SAN DIEGO, Ca. – The wildcat strike is on at National Steel and Shipbuilding Company (NASSCO). No work is being done in this San Diego shipyard. The U.S. military war machine is suffering another delay in the capitalists’ war preparations. With a huge allocation of San Diego police and SWATs, growing in numbers from 100 the first day of the strike, to 200 the second–close to 7,000 NASSCO workers are out and ready to take on all odds to protect their unions against NASSCO, the government and the pigs. Included in the strikers are pensioners who are still working, taking a strong stand with the younger workers against the company’s attack of union leadership.

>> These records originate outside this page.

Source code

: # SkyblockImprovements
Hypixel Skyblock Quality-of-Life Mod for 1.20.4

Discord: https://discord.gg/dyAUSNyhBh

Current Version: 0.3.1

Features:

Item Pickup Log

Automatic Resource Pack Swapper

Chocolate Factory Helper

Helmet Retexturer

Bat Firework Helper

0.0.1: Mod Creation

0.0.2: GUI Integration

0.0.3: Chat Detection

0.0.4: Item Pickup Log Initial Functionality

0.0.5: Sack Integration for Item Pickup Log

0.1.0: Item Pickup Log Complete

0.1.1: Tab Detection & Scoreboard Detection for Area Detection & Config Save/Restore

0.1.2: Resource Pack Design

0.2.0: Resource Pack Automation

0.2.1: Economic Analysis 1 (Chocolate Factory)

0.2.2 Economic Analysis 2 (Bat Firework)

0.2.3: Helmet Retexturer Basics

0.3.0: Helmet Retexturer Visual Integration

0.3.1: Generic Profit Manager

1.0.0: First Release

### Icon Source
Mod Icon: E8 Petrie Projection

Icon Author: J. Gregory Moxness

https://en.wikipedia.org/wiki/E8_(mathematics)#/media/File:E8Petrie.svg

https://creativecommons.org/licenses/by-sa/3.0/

So-Called “American Patriotism” A Flop

The wildcat was sparked off by a quick series of events taking place since last week. Wednesday, July 30, union steward Steve Crain, of International Association of Bridge, Structural and Ornamental Iron Workers, Local 627, was suspended indefinitely for cussing out a foreman. That weekend followed up with a demonstration at the “christening” of a newly finished Navy ship– with Navy brass and all sitting center stage. Since the audience was mostly NASSCO workers and their families, NASSCO and the U.S. Navy were hoping to get over the message that you may be eating sh- working in the yard, but it’s for good old American patriotism. Instead, Undersecretary of the U.S. Navy, Murray, got repeatedly interrupted by demonstrators shouting about the piss-poor working conditions at NASSCO and calling for the reinstatement of Steve Crain. As workers started shouting “We make the ships!”, the Navy and NASSCO brass tried to continue as if nothing was happening.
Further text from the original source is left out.